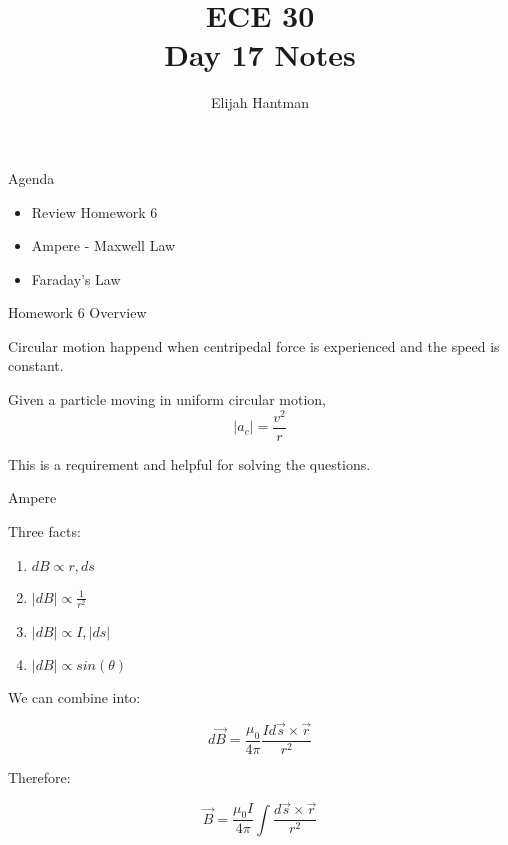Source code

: \documentclass{report}
\title{\Huge{ECE 30}\\Day 17 Notes}
\author{\huge{Elijah Hantman}}
\date{}
\begin{document}
\maketitle
\newpage

\begin{description}
    \item {\large Agenda} 
        \begin{itemize}
            \item Review Homework 6
            \item Ampere - Maxwell Law
            \item Faraday's Law
        \end{itemize}
    \item {\large Homework 6 Overview}
        \begin{mdframed}
            Circular motion happend when centripedal
            force is experienced and the speed is constant.

            Given a particle moving in uniform circular motion,
            \begin{displaymath}
                |a_c| = \frac{v^2}{r}
            \end{displaymath}
            
            This is a requirement and helpful for solving the questions.
        \end{mdframed}
    \item {\large Ampere}
        \begin{mdframed}
            Three facts:
            \begin{enumerate}
                \item $dB \propto r, ds$
                \item $|dB| \propto \frac{1}{r^2}$
                \item $|dB| \propto I, |ds|$
                \item $|dB| \propto sin(\theta)$
            \end{enumerate}

            We can combine into:

            \begin{displaymath}
                d\vec{B} = \frac{\mu_0}{4\pi} \frac{I d\vec{s} \times \vec{r}}{r^2}
            \end{displaymath}

            Therefore:

            \begin{displaymath}
                \vec{B} = \frac{\mu_0 I}{4\pi} \int \frac{d\vec{s} \times \vec{r}}{r^2}
            \end{displaymath}


\end{mdframed}
\end{description}
\end{document}
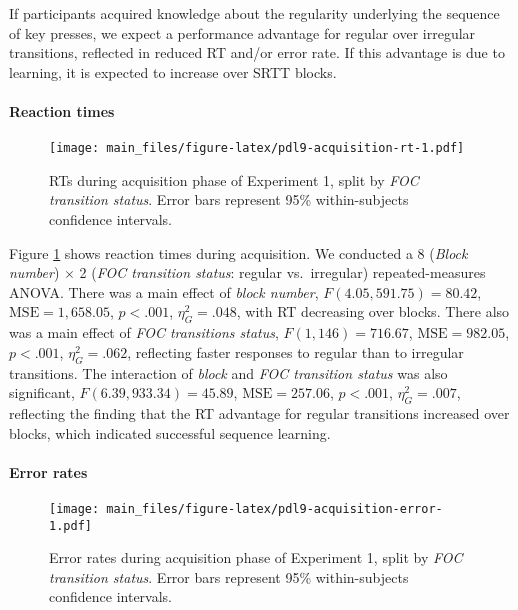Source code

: \documentclass[jou]{apa6}
\theoremstyle{definition}
\theoremstyle{definition}
\theoremstyle{definition}
\theoremstyle{remark}
\begin{document}
If participants acquired knowledge about the regularity underlying the
sequence of key presses, we expect a performance advantage for regular
over irregular transitions, reflected in reduced RT and/or error rate.
If this advantage is due to learning, it is expected to increase over
SRTT blocks.

\paragraph{Reaction times}\label{reaction-times}

\begin{figure}[htbp]
\centering
\texttt{[image: main\_files/figure-latex/pdl9-acquisition-rt-1.pdf]}
\caption{\label{fig:pdl9-acquisition-rt}RTs during acquisition phase of
Experiment 1, split by \emph{FOC transition status}. Error bars
represent 95\% within-subjects confidence intervals.}
\end{figure}

Figure \ref{fig:pdl9-acquisition-rt} shows reaction times during
acquisition. We conducted a 8 (\emph{Block number}) \(\times\) 2
(\emph{FOC transition status}: regular vs.~irregular) repeated-measures
ANOVA. There was a main effect of \emph{block number},
\(F(4.05, 591.75) = 80.42\), \(\mathrm{MSE} = 1,658.05\), \(p < .001\),
\(\eta^2_G = .048\), with RT decreasing over blocks. There also was a
main effect of \emph{FOC transitions status}, \(F(1, 146) = 716.67\),
\(\mathrm{MSE} = 982.05\), \(p < .001\), \(\eta^2_G = .062\), reflecting
faster responses to regular than to irregular transitions. The
interaction of \emph{block} and \emph{FOC transition status} was also
significant, \(F(6.39, 933.34) = 45.89\), \(\mathrm{MSE} = 257.06\),
\(p < .001\), \(\eta^2_G = .007\), reflecting the finding that the RT
advantage for regular transitions increased over blocks, which indicated
successful sequence learning.

\paragraph{Error rates}\label{error-rates}

\begin{figure}[htbp]
\centering
\texttt{[image: main\_files/figure-latex/pdl9-acquisition-error-1.pdf]}
\caption{\label{fig:pdl9-acquisition-error}Error rates during acquisition
phase of Experiment 1, split by \emph{FOC transition status}. Error bars
represent 95\% within-subjects confidence intervals.}
\end{figure}
\end{document}
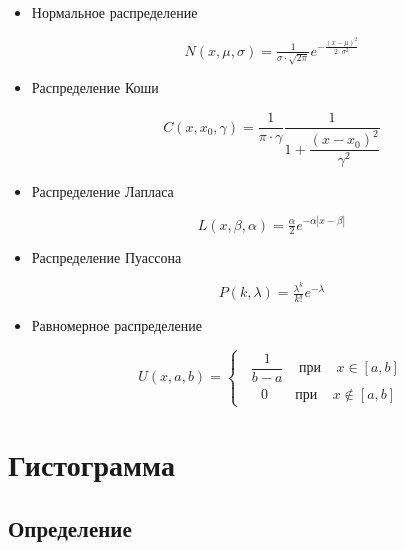 \documentclass{article}
\begin{document}
\begin{itemize}
  \item Нормальное распределение
  
  \begin{equation}
      N(x, \mu, \sigma) = \tfrac{1}{\sigma\cdot \sqrt{2\pi}}e^{-\tfrac{(x - \mu)^2}{2\cdot \sigma^2}}
  \end{equation}
  
  \item Распределение Коши
  
   \begin{equation}
      C(x, x_0, \gamma) = \dfrac{1}{\pi\cdot \gamma}\dfrac{1}{1 + \dfrac{(x - x_0)^2}{\gamma^2}}
  \end{equation}
  
  \item Распределение Лапласа
  
  \begin{equation}
      L(x, \beta, \alpha) =\tfrac{\alpha}{2}e^{-\alpha|x - \beta|}
  \end{equation}
  
  \item Распределение Пуассона
  
  \begin{equation}
      P(k, \lambda) = \tfrac{\lambda^k}{k!}e^{-\lambda}
  \end{equation}
  
  \item Равномерное распределение
  
    \begin{equation}
      U(x, a, b) =
        \begin{cases} 
            \;\; \dfrac{1}{b - a} \;\;\;\; \text{при} \;\;\;\; x \in [a, b]\\
            \,\,\,\:\;\; 0 \;\;\;\;\;\;\; \text{при} \;\;\;\; x \not\in [a, b]
        \end{cases}
  \end{equation}
  
\end{itemize}

\section{Гистограмма}

\subsection{Определение}
\end{document}
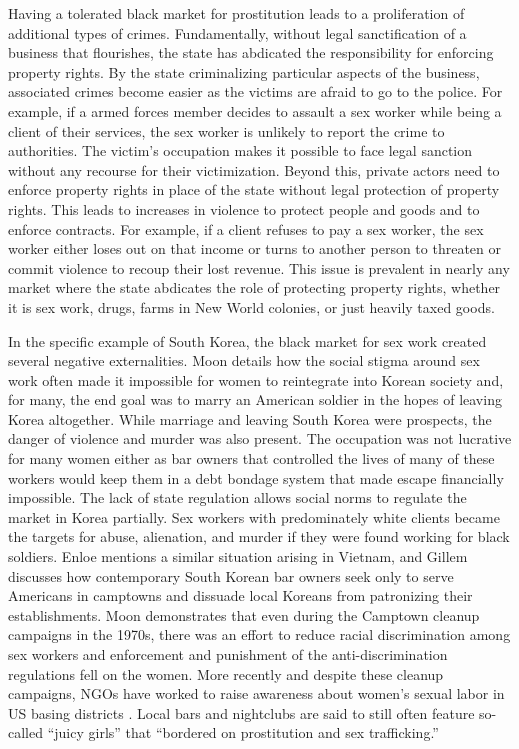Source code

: Having a tolerated black market for prostitution leads to a proliferation of additional types of crimes. Fundamentally, without legal sanctification of a business that flourishes, the state has abdicated the responsibility for enforcing property rights. By the state criminalizing particular aspects of the business, associated crimes become easier as the victims are afraid to go to the police. For example, if a armed forces member decides to assault a sex worker while being a client of their services, the sex worker is unlikely to report the crime to authorities. The victim's occupation makes it possible to face legal sanction without any recourse for their victimization. Beyond this, private actors need to enforce property rights in place of the state without legal protection of property rights. This leads to increases in violence to protect people and goods and to enforce contracts. For example, if a client refuses to pay a sex worker, the sex worker either loses out on that income or turns to another person to threaten or commit violence to recoup their lost revenue. This issue is prevalent in nearly any market where the state abdicates the role of protecting property rights, whether it is sex work, drugs, farms in New World colonies, or just heavily taxed goods.\cite{Resignato2000,Fleenor2003,Reynolds2010,Vandusky2011}

In the specific example of South Korea, the black market for sex work created several negative externalities. Moon details how the social stigma around sex work often made it impossible for women to reintegrate into Korean society and, for many, the end goal was to marry an American soldier in the hopes of leaving Korea altogether.\cite{Moon1997} While marriage and leaving South Korea were prospects, the danger of violence and murder was also present. The occupation was not lucrative for many women either as bar owners that controlled the lives of many of these workers would keep them in a debt bondage system that made escape financially impossible.\cite{Moon1997,Gillem2007} The lack of state regulation allows social norms to regulate the market in Korea partially. Sex workers with predominately white clients became the targets for abuse, alienation, and murder if they were found working for black soldiers.\cite{Moon1997} Enloe mentions a similar situation arising in Vietnam, and Gillem discusses how contemporary South Korean bar owners seek only to serve Americans in camptowns and dissuade local Koreans from patronizing their establishments.\cite{Enloe2000,Gillem2007} Moon demonstrates that even during the Camptown cleanup campaigns in the 1970s, there was an effort to reduce racial discrimination among sex workers and enforcement and punishment of the anti-discrimination regulations fell on the women. More recently and despite these cleanup campaigns, NGOs have worked to raise awareness about women's sexual labor in US basing districts \cite{Cooley2008}. Local bars and nightclubs are said to still often feature so-called ``juicy girls'' that ``bordered on prostitution and sex trafficking\cite{koreaone20210926}.''

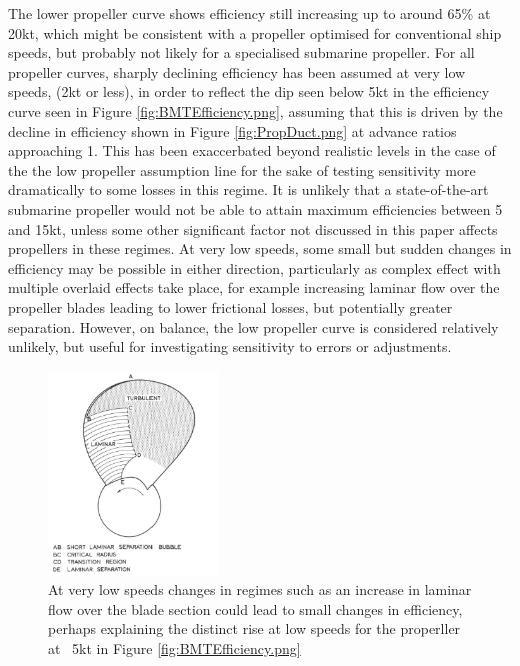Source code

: \documentclass{article}\usepackage[]{graphicx}\usepackage[]{color}
\begin{document}
The lower propeller curve shows efficiency still increasing up to around 65\% at 20kt, which might be consistent with a propeller optimised for conventional ship speeds, but probably not likely for a specialised submarine propeller.  For all propeller curves, sharply declining efficiency has been assumed at very low speeds, (2kt or less), in order to reflect the dip seen below 5kt in the efficiency curve seen in Figure \ref{fig:BMTEfficiency.png}, assuming that this is driven by the decline in efficiency shown in Figure \ref{fig:PropDuct.png} at advance ratios approaching 1.  This has been exaccerbated beyond realistic levels in the case of the the low propeller assumption line for the sake of testing sensitivity more dramatically to some losses in this regime.  It is unlikely that a state-of-the-art submarine propeller would not be able to attain maximum efficiencies between 5 and 15kt, unless some other significant factor not discussed in this paper affects propellers in these regimes. At very low speeds, some small but sudden changes in efficiency may be possible in either direction, particularly as complex effect with multiple overlaid effects take place, for example increasing laminar flow over the propeller blades leading to lower frictional losses, but potentially greater separation.  However, on balance, the low propeller curve is considered relatively unlikely, but useful for investigating sensitivity to errors or adjustments.

\begin{figure}[h]
\captionsetup{width=0.4\textwidth}
\includegraphics[width=0.4\textwidth, center]{LaminarProp.png}
\caption{At very low speeds changes in regimes such as an increase in laminar flow over the blade section could lead to small changes in efficiency, perhaps explaining the distinct rise at low speeds for the properller at ~5kt in Figure \ref{fig:BMTEfficiency.png}}
\label{fig:LaminarProp.png}
\end{figure}
\end{document}
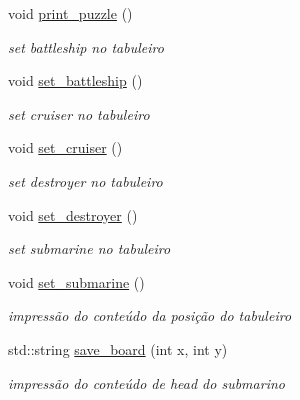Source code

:\begin{DoxyCompactItemize}
void \hyperlink{classpuzzle_a842cbb0148e02ce593363dabbdb0d4c5}{print\+\_\+puzzle} ()
\begin{DoxyCompactList}\small\item\em set battleship no tabuleiro \end{DoxyCompactList}\item 
\mbox{\label{classpuzzle_a793a79c16dc7d88b90df080e4b9500b2}} 
void \hyperlink{classpuzzle_a793a79c16dc7d88b90df080e4b9500b2}{set\+\_\+battleship} ()
\begin{DoxyCompactList}\small\item\em set cruiser no tabuleiro \end{DoxyCompactList}\item 
\mbox{\label{classpuzzle_aa409f4aea22a8101733b8a45f278b29a}} 
void \hyperlink{classpuzzle_aa409f4aea22a8101733b8a45f278b29a}{set\+\_\+cruiser} ()
\begin{DoxyCompactList}\small\item\em set destroyer no tabuleiro \end{DoxyCompactList}\item 
\mbox{\label{classpuzzle_aa0ba02dad742cf73b585ef9b1e31c8aa}} 
void \hyperlink{classpuzzle_aa0ba02dad742cf73b585ef9b1e31c8aa}{set\+\_\+destroyer} ()
\begin{DoxyCompactList}\small\item\em set submarine no tabuleiro \end{DoxyCompactList}\item 
\mbox{\label{classpuzzle_aa1455251b7d3d727b69f1d3ccb3e3f53}} 
void \hyperlink{classpuzzle_aa1455251b7d3d727b69f1d3ccb3e3f53}{set\+\_\+submarine} ()
\begin{DoxyCompactList}\small\item\em impressão do conteúdo da posição do tabuleiro \end{DoxyCompactList}\item 
\mbox{\label{classpuzzle_a941eb0ae797ac514aa0d2f8f5d9dd083}} 
std\+::string \hyperlink{classpuzzle_a941eb0ae797ac514aa0d2f8f5d9dd083}{save\+\_\+board} (int x, int y)
\begin{DoxyCompactList}\small\item\em impressão do conteúdo de head do submarino \end{DoxyCompactList}\item 

\end{DoxyCompactItemize}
== == ==
§ **Task directions**
All lines starting at the one holding "set submarine no" and ending at the last line above must be output exactly, and no other line may appear.

§ **Output**
\begin{DoxyCompactList}\small\item\em set submarine no tabuleiro \end{DoxyCompactList}\item 
\mbox{\label{classpuzzle_aa1455251b7d3d727b69f1d3ccb3e3f53}} 
void \hyperlink{classpuzzle_aa1455251b7d3d727b69f1d3ccb3e3f53}{set\+\_\+submarine} ()
\begin{DoxyCompactList}\small\item\em impressão do conteúdo da posição do tabuleiro \end{DoxyCompactList}\item 
\mbox{\label{classpuzzle_a941eb0ae797ac514aa0d2f8f5d9dd083}} 
std\+::string \hyperlink{classpuzzle_a941eb0ae797ac514aa0d2f8f5d9dd083}{save\+\_\+board} (int x, int y)
\begin{DoxyCompactList}\small\item\em impressão do conteúdo de head do submarino \end{DoxyCompactList}\item 

\end{DoxyCompactItemize}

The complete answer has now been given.